Reducing carbon footprint is part of our ESG strategy but this is also in line with the sustainability initiatives of many of our tenants. The ESG framework itself requires a conversation with the narrower and wider circle of stakeholders including tenants in order to cooperate on achieving sustainability initiatives. The first step is to jointly determine the true environmental footprint of the shopping centre, which might be followed later with joint action plans and targets for carbon footprint reduction. Optimization of logistics and encouraging shared collection points at shopping centres instead of home deliveries can be good tools.
Investing in proptech solutions may help in the battle to do your job. Which of the latest proptech innovations are used to achieve that goal?
Westend has been a pioneer in launching digital services among shopping centres. Our popular mobile application service has reached above 100,000 downloads during the past two years. We have put significant efforts into testing and introducing innovative digital solutions in the past, including robot technology and advanced data analytics. We are also regularly investing in BIM technology and FM-focused developments. We are currently working on more pilot projects with different proptech startups. One of them is about AI-enhanced speech technology on digital info screens, which can be soon tested by the visitors as well.
Going green and ESG compliance is a must in retail too. What steps were made to be a true green FM and PM service provider and a champion in terms of ESG compliance?
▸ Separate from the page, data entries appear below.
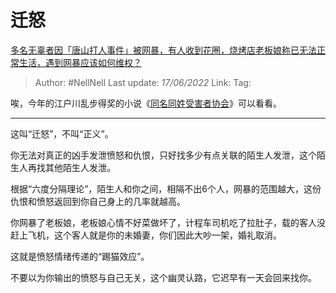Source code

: # 迁怒
[多名无辜者因「唐山打人事件」被网暴，有人收到花圈，烧烤店老板娘称已无法正常生活，遇到网暴应该如何维权？](https://www.zhihu.com/question/537293791/answer/2526215400)

> Author: #NellNell 
> Last update: *17/06/2022* 
> Link: 
> Tag: 

唉，今年的江户川乱步得奖的小说《[同名同姓受害者协会](https://www.zhihu.com/search?q=%E5%90%8C%E5%90%8D%E5%90%8C%E5%A7%93%E5%8F%97%E5%AE%B3%E8%80%85%E5%8D%8F%E4%BC%9A&search_source=Entity&hybrid_search_source=Entity&hybrid_search_extra=%7B%22sourceType%22%3A%22answer%22%2C%22sourceId%22%3A2526215400%7D)》可以看看。

---

这叫“迁怒”，不叫“正义”。

你无法对真正的凶手发泄愤怒和仇恨，只好找多少有点关联的陌生人发泄，这个陌生人再找其他陌生人发泄。

根据“六度分隔理论”，陌生人和你之间，相隔不出6个人，网暴的范围越大，这份仇恨和愤怒返回到你自己身上的几率就越高。

你网暴了老板娘，老板娘心情不好菜做坏了，计程车司机吃了拉肚子，载的客人没赶上飞机，这个客人就是你的未婚妻，你们因此大吵一架，婚礼取消。

这就是愤怒情绪传递的“踢猫效应”。

不要以为你输出的愤怒与自己无关，这个幽灵认路，它迟早有一天会回来找你。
Although green and social responsibility-related initiatives have been part of the life at Gránit Pólus and Westend for several years, the management and the owners of the group have accepted our new ESG implementation strategy in early 2022. The group will publish its first ESG report at the end of this year. Environment-related plans are focusing on the energy efficiency of our buildings, decrease of our carbon footprint, freshwater use as well as purchasing of electricity from renewable sources. With these actions, a net carbon zero position of Westend is not unachievable in the near future. Our detailed roadmap and targets will be assessed and accepted before the end of the year. ESG is considered by us a long-term investment, which has not changed because of the current energy crisis. On the other hand, the crisis has created new opportunities in this respect – speeding up the adaptation of new environmental technologies and pushing market players towards moving much faster toward their ESG goals. A positive consequence at least.